→ TASK DETAILS: Find every line below that contains the word "AddChild" and copy it out.

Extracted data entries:
◆ ◆ ◆

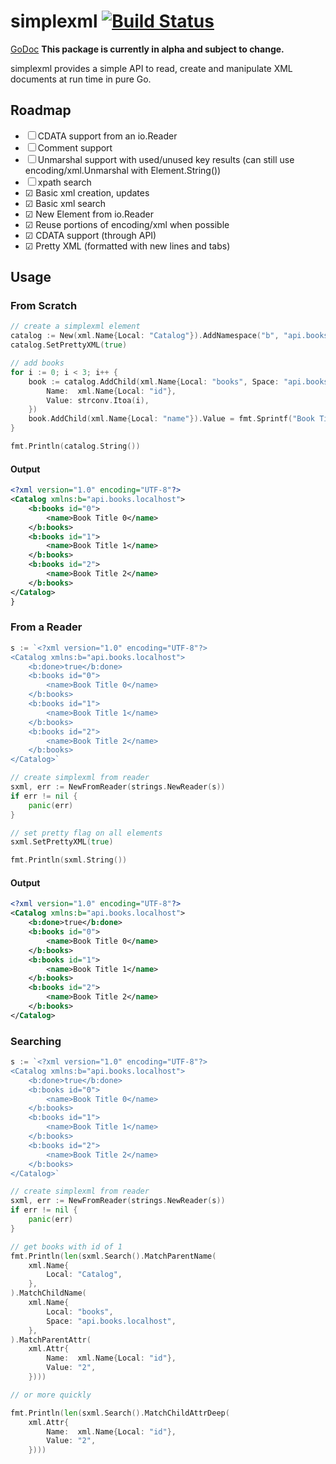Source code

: simplexml [![Build Status](https://travis-ci.org/kylewolfe/simplexml.svg?branch=master)](https://travis-ci.org/kylewolfe/simplexml)
=========
[GoDoc](https://godoc.org/github.com/kylewolfe/simplexml)
**This package is currently in alpha and subject to change.**

simplexml provides a simple API to read, create and manipulate XML documents at run time in pure Go.

## Roadmap

- ☐ CDATA support from an io.Reader
- ☐ Comment support
- ☐ Unmarshal support with used/unused key results (can still use encoding/xml.Unmarshal with Element.String())
- ☐ xpath search
- ☑ Basic xml creation, updates
- ☑ Basic xml search
- ☑ New Element from io.Reader
- ☑ Reuse portions of encoding/xml when possible
- ☑ CDATA support (through API)
- ☑ Pretty XML (formatted with new lines and tabs)

## Usage

### From Scratch

```go
// create a simplexml element
catalog := New(xml.Name{Local: "Catalog"}).AddNamespace("b", "api.books.localhost")
catalog.SetPrettyXML(true)

// add books
for i := 0; i < 3; i++ {
	book := catalog.AddChild(xml.Name{Local: "books", Space: "api.books.localhost"}).AddAttribute(xml.Attr{
		Name:  xml.Name{Local: "id"},
		Value: strconv.Itoa(i),
	})
	book.AddChild(xml.Name{Local: "name"}).Value = fmt.Sprintf("Book Title %v", strconv.Itoa(i))
}

fmt.Println(catalog.String())
```

#### Output
```xml
<?xml version="1.0" encoding="UTF-8"?>
<Catalog xmlns:b="api.books.localhost">
	<b:books id="0">
		<name>Book Title 0</name>
	</b:books>
	<b:books id="1">
		<name>Book Title 1</name>
	</b:books>
	<b:books id="2">
		<name>Book Title 2</name>
	</b:books>
</Catalog>
}
```
### From a Reader

```go
s := `<?xml version="1.0" encoding="UTF-8"?>
<Catalog xmlns:b="api.books.localhost">
	<b:done>true</b:done>
	<b:books id="0">
		<name>Book Title 0</name>
	</b:books>
	<b:books id="1">
		<name>Book Title 1</name>
	</b:books>
	<b:books id="2">
		<name>Book Title 2</name>
	</b:books>
</Catalog>`

// create simplexml from reader
sxml, err := NewFromReader(strings.NewReader(s))
if err != nil {
	panic(err)
}

// set pretty flag on all elements
sxml.SetPrettyXML(true)

fmt.Println(sxml.String())
```

#### Output
```xml
<?xml version="1.0" encoding="UTF-8"?>
<Catalog xmlns:b="api.books.localhost">
	<b:done>true</b:done>
	<b:books id="0">
		<name>Book Title 0</name>
	</b:books>
	<b:books id="1">
		<name>Book Title 1</name>
	</b:books>
	<b:books id="2">
		<name>Book Title 2</name>
	</b:books>
</Catalog>
```
### Searching

```go
s := `<?xml version="1.0" encoding="UTF-8"?>
<Catalog xmlns:b="api.books.localhost">
	<b:done>true</b:done>
	<b:books id="0">
		<name>Book Title 0</name>
	</b:books>
	<b:books id="1">
		<name>Book Title 1</name>
	</b:books>
	<b:books id="2">
		<name>Book Title 2</name>
	</b:books>
</Catalog>`

// create simplexml from reader
sxml, err := NewFromReader(strings.NewReader(s))
if err != nil {
	panic(err)
}

// get books with id of 1
fmt.Println(len(sxml.Search().MatchParentName(
	xml.Name{
		Local: "Catalog",
	},
).MatchChildName(
	xml.Name{
		Local: "books",
		Space: "api.books.localhost",
	},
).MatchParentAttr(
	xml.Attr{
		Name:  xml.Name{Local: "id"},
		Value: "2",
	})))

// or more quickly

fmt.Println(len(sxml.Search().MatchChildAttrDeep(
	xml.Attr{
		Name:  xml.Name{Local: "id"},
		Value: "2",
	})))
```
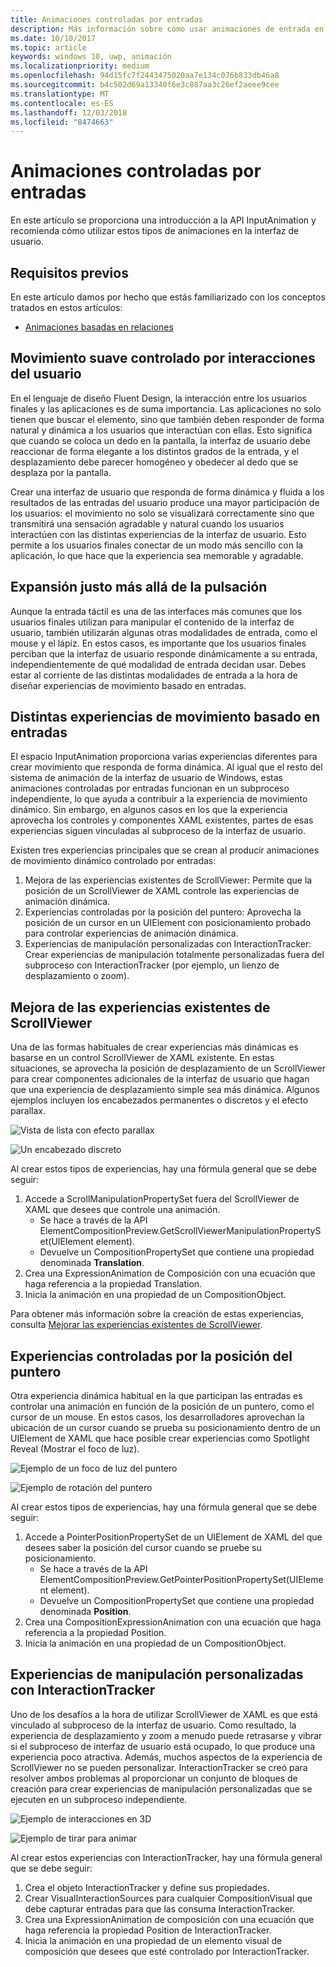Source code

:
 ```yaml
---
title: Animaciones controladas por entradas
description: Más información sobre cómo usar animaciones de entrada en la interfaz de usuario de tu aplicación.
ms.date: 10/10/2017
ms.topic: article
keywords: windows 10, uwp, animación
ms.localizationpriority: medium
ms.openlocfilehash: 94d15fc7f2443475020aa7e134c076b833db46a8
ms.sourcegitcommit: b4c502d69a13340f6e3c887aa3c26ef2aeee9cee
ms.translationtype: MT
ms.contentlocale: es-ES
ms.lasthandoff: 12/03/2018
ms.locfileid: "8474663"
---
```

# <a name="input-driven-animations"></a>Animaciones controladas por entradas

En este artículo se proporciona una introducción a la API InputAnimation y recomienda cómo utilizar estos tipos de animaciones en la interfaz de usuario.

## <a name="prerequisites"></a>Requisitos previos

En este artículo damos por hecho que estás familiarizado con los conceptos tratados en estos artículos:

- [Animaciones basadas en relaciones](relation-animations.md)

## <a name="smooth-motion-driven-from-user-interactions"></a>Movimiento suave controlado por interacciones del usuario

En el lenguaje de diseño Fluent Design, la interacción entre los usuarios finales y las aplicaciones es de suma importancia. Las aplicaciones no solo tienen que buscar el elemento, sino que también deben responder de forma natural y dinámica a los usuarios que interactúan con ellas. Esto significa que cuando se coloca un dedo en la pantalla, la interfaz de usuario debe reaccionar de forma elegante a los distintos grados de la entrada, y el desplazamiento debe parecer homogéneo y obedecer al dedo que se desplaza por la pantalla.

Crear una interfaz de usuario que responda de forma dinámica y fluida a los resultados de las entradas del usuario produce una mayor participación de los usuarios: el movimiento no solo se visualizará correctamente sino que transmitirá una sensación agradable y natural cuando los usuarios interactúen con las distintas experiencias de la interfaz de usuario. Esto permite a los usuarios finales conectar de un modo más sencillo con la aplicación, lo que hace que la experiencia sea memorable y agradable.

## <a name="expanding-past-just-touch"></a>Expansión justo más allá de la pulsación

Aunque la entrada táctil es una de las interfaces más comunes que los usuarios finales utilizan para manipular el contenido de la interfaz de usuario, también utilizarán algunas otras modalidades de entrada, como el mouse y el lápiz. En estos casos, es importante que los usuarios finales perciban que la interfaz de usuario responde dinámicamente a su entrada, independientemente de qué modalidad de entrada decidan usar. Debes estar al corriente de las distintas modalidades de entrada a la hora de diseñar experiencias de movimiento basado en entradas.

## <a name="different-input-driven-motion-experiences"></a>Distintas experiencias de movimiento basado en entradas

El espacio InputAnimation proporciona varias experiencias diferentes para crear movimiento que responda de forma dinámica. Al igual que el resto del sistema de animación de la interfaz de usuario de Windows, estas animaciones controladas por entradas funcionan en un subproceso independiente, lo que ayuda a contribuir a la experiencia de movimiento dinámico. Sin embargo, en algunos casos en los que la experiencia aprovecha los controles y componentes XAML existentes, partes de esas experiencias siguen vinculadas al subproceso de la interfaz de usuario.

Existen tres experiencias principales que se crean al producir animaciones de movimiento dinámico controlado por entradas:

1. Mejora de las experiencias existentes de ScrollViewer: Permite que la posición de un ScrollViewer de XAML controle las experiencias de animación dinámica.
1. Experiencias controladas por la posición del puntero: Aprovecha la posición de un cursor en un UIElement con posicionamiento probado para controlar experiencias de animación dinámica.
1. Experiencias de manipulación personalizadas con InteractionTracker: Crear experiencias de manipulación totalmente personalizadas fuera del subproceso con InteractionTracker (por ejemplo, un lienzo de desplazamiento o zoom).

## <a name="enhancing-existing-scrollviewer-experiences"></a>Mejora de las experiencias existentes de ScrollViewer

Una de las formas habituales de crear experiencias más dinámicas es basarse en un control ScrollViewer de XAML existente. En estas situaciones, se aprovecha la posición de desplazamiento de un ScrollViewer para crear componentes adicionales de la interfaz de usuario que hagan que una experiencia de desplazamiento simple sea más dinámica. Algunos ejemplos incluyen los encabezados permanentes o discretos y el efecto parallax.

![Vista de lista con efecto parallax](images/animation/parallax.gif)

![Un encabezado discreto](images/animation/shy-header.gif)

Al crear estos tipos de experiencias, hay una fórmula general que se debe seguir:

1. Accede a ScrollManipulationPropertySet fuera del ScrollViewer de XAML que desees que controle una animación.
    - Se hace a través de la API ElementCompositionPreview.GetScrollViewerManipulationPropertySet(UIElement element).
    - Devuelve un CompositionPropertySet que contiene una propiedad denominada **Translation**.
1. Crea una ExpressionAnimation de Composición con una ecuación que haga referencia a la propiedad Translation.
1. Inicia la animación en una propiedad de un CompositionObject.

Para obtener más información sobre la creación de estas experiencias, consulta [Mejorar las experiencias existentes de ScrollViewer](scroll-input-animations.md).

## <a name="pointer-position-driven-experiences"></a>Experiencias controladas por la posición del puntero

Otra experiencia dinámica habitual en la que participan las entradas es controlar una animación en función de la posición de un puntero, como el cursor de un mouse. En estos casos, los desarrolladores aprovechan la ubicación de un cursor cuando se prueba su posicionamiento dentro de un UIElement de XAML que hace posible crear experiencias como Spotlight Reveal (Mostrar el foco de luz).

![Ejemplo de un foco de luz del puntero](images/animation/spotlight-reveal.gif)

![Ejemplo de rotación del puntero](images/animation/pointer-rotate.gif)

Al crear estos tipos de experiencias, hay una fórmula general que se debe seguir:

1. Accede a PointerPositionPropertySet de un UIElement de XAML del que desees saber la posición del cursor cuando se pruebe su posicionamiento.
    - Se hace a través de la API ElementCompositionPreview.GetPointerPositionPropertySet(UIElement element).
    - Devuelve un CompositionPropertySet que contiene una propiedad denominada **Position**.
1. Crea una CompositionExpressionAnimation con una ecuación que haga referencia a la propiedad Position.
1. Inicia la animación en una propiedad de un CompositionObject.

## <a name="custom-manipulation-experiences-with-interactiontracker"></a>Experiencias de manipulación personalizadas con InteractionTracker

Uno de los desafíos a la hora de utilizar ScrollViewer de XAML es que está vinculado al subproceso de la interfaz de usuario. Como resultado, la experiencia de desplazamiento y zoom a menudo puede retrasarse y vibrar si el subproceso de interfaz de usuario está ocupado, lo que produce una experiencia poco atractiva. Además, muchos aspectos de la experiencia de ScrollViewer no se pueden personalizar. InteractionTracker se creó para resolver ambos problemas al proporcionar un conjunto de bloques de creación para crear experiencias de manipulación personalizadas que se ejecuten en un subproceso independiente.

![Ejemplo de interacciones en 3D](images/animation/interactions-3d.gif)

![Ejemplo de tirar para animar](images/animation/pull-to-animate.gif)

Al crear estos experiencias con InteractionTracker, hay una fórmula general que se debe seguir:

1. Crea el objeto InteractionTracker y define sus propiedades.
1. Crear VisualInteractionSources para cualquier CompositionVisual que debe capturar entradas para que las consuma InteractionTracker.
1. Crea una ExpressionAnimation de composición con una ecuación que haga referencia la propiedad Position de InteractionTracker.
1. Inicia la animación en una propiedad de un elemento visual de composición que desees que esté controlado por InteractionTracker.
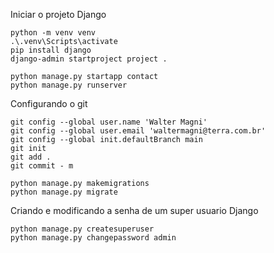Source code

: Iniciar o projeto Django 

```
python -m venv venv
.\.venv\Scripts\activate
pip install django
django-admin startproject project .

python manage.py startapp contact
python manage.py runserver

```
Configurando o git

```
git config --global user.name 'Walter Magni' 
git config --global user.email 'waltermagni@terra.com.br'
git config --global init.defaultBranch main
git init
git add . 
git commit - m  
```

```
python manage.py makemigrations
python manage.py migrate

```
Criando e modificando a senha de um super usuario Django

```
python manage.py createsuperuser
python manage.py changepassword admin
```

◆ ◆ ◆

→ RESPONSE TO THIS TASK:
	book := catalog.AddChild(xml.Name{Local: "books", Space: "api.books.localhost"}).AddAttribute(xml.Attr{
	book.AddChild(xml.Name{Local: "name"}).Value = fmt.Sprintf("Book Title %v", strconv.Itoa(i))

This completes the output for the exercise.